Agnes Matthias, geboren 1973 in Kassel, studierte Kunstwissenschaft, Kunstgeschichte und Empirische Kulturwissenschaft in Karlsruhe und Tübingen. 2003 Promotion mit einer Untersuchung zum Krieg in der zeitgenössischen künstlerischen Fotografie an der Universität Tübingen. Stipendiatin der Alfried Krupp von Bohlen und Halbach-Stiftung im Programm „Museumskuratoren für Fotografie“. Tätigkeit als freie Kunsthistorikerin mit den Arbeitsschwerpunkten Fotografie und Grafik des 19. bis 21. Jahrhunderts unter anderem für das Museum Folkwang Essen und das Kupferstich-Kabinett Dresden. Seit 2011 Leiterin der Grafischen Sammlung am Kunstforum Ostdeutsche Galerie Regensburg. Agnes Matthias lebt in Dresden und Regensburg.
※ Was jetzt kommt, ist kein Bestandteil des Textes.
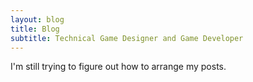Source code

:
 ```yaml
---
layout: blog
title: Blog
subtitle: Technical Game Designer and Game Developer
---
```


I'm still trying to figure out how to arrange my posts.
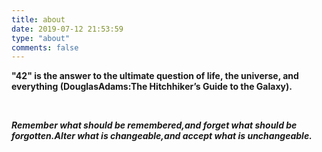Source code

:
 ```yaml
---
title: about
date: 2019-07-12 21:53:59
type: "about"
comments: false
---
```


**"42" is the answer to the ultimate question of life, the universe, and everything (DouglasAdams:The Hitchhiker’s Guide to the Galaxy).**

<br>

***Remember what should be remembered,and forget what should be forgotten.Alter what is changeable,and accept what is unchangeable.***

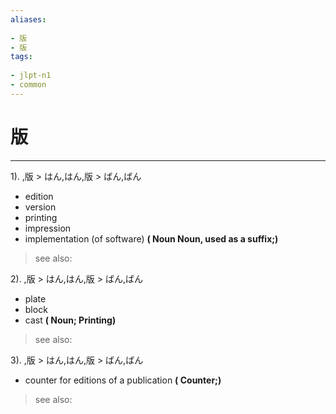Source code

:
 ```yaml
---
aliases:
    
- 版
- 版
tags:
    
- jlpt-n1
- common
---
```


# 版
---
1).
,版 > はん,はん,版 > ばん,ばん

- edition
- version
- printing
- impression
- implementation (of software)
**( Noun Noun, used as a suffix;)**
> see also: 
            
2).
,版 > はん,はん,版 > ばん,ばん

- plate
- block
- cast
**( Noun; Printing)**
> see also: 
            
3).
,版 > はん,はん,版 > ばん,ばん

- counter for editions of a publication
**( Counter;)**
> see also: 
            
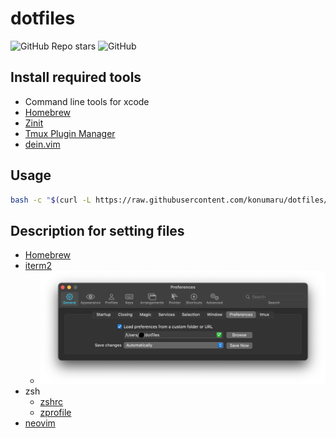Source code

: # dotfiles

![GitHub Repo stars](https://img.shields.io/github/stars/konumaru/dotfiles?style=social)
![GitHub](https://img.shields.io/github/license/konumaru/dotfiles?style=flat-square)

## Install required tools

- Command line tools for xcode
- [Homebrew](https://brew.sh/index_ja)
- [Zinit](https://github.com/zdharma/zinit)
- [Tmux Plugin Manager](https://github.com/tmux-plugins/tpm)
- [dein.vim](https://github.com/Shougo/dein.vim)

## Usage

```sh
bash -c "$(curl -L https://raw.githubusercontent.com/konumaru/dotfiles/main/bin/setup.sh)"
```

## Description for setting files

- [Homebrew](Brewfile)
- [iterm2](com.googlecode.iterm2.plist)
  - ![iterm2_setting](img/iterm2_setting.png)
- zsh
  - [zshrc](.zshrc)
  - [zprofile](.zprofile)
- [neovim](nvim)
1 Eine vergleichbare Herangehensweise in der Auseinandersetzung mit einer zweiten, dem eigentlichen Bild vorgelagerten Informationsebene findet sich im fotografischen Werk Stefan Krauths (*1978). Er refotografiert digitale Aufnahmen vom Bildschirm, die über Lichtreflexe, Verschmutzungen oder gezielte Irritationen, etwa durch Zigarettenrauch, verfremdet werden.
2 Vgl. zur piktorialistischen Fotografie z. B. Enno Kaufhold, Bilder des Übergangs. Zur Mediengeschichte von Fotografie und Malerei in Deutschland um 1900, Marburg 1986.
3 Claudia Angelmaier (*1972) hat in ihrer Serie „Pflanzen und Tiere“ einen ähnlichen Aspekt im Bereich der fotografischen Kunstreproduktion untersucht. Sie arrangierte dafür Publikationen mit Abbildungen von Kunstwerken zu Tableaus, die in ihrer farblichen Varianz die Frage nach dem Charakter des Originals stellen lassen.
4 Dass in jüngster Zeit das Thema „Zwillinge“ als Kategorie aufgenommen wurde, bedeutet eine zusätzliche inhaltliche Volte innerhalb dieses Prinzips der Vervielfältigung.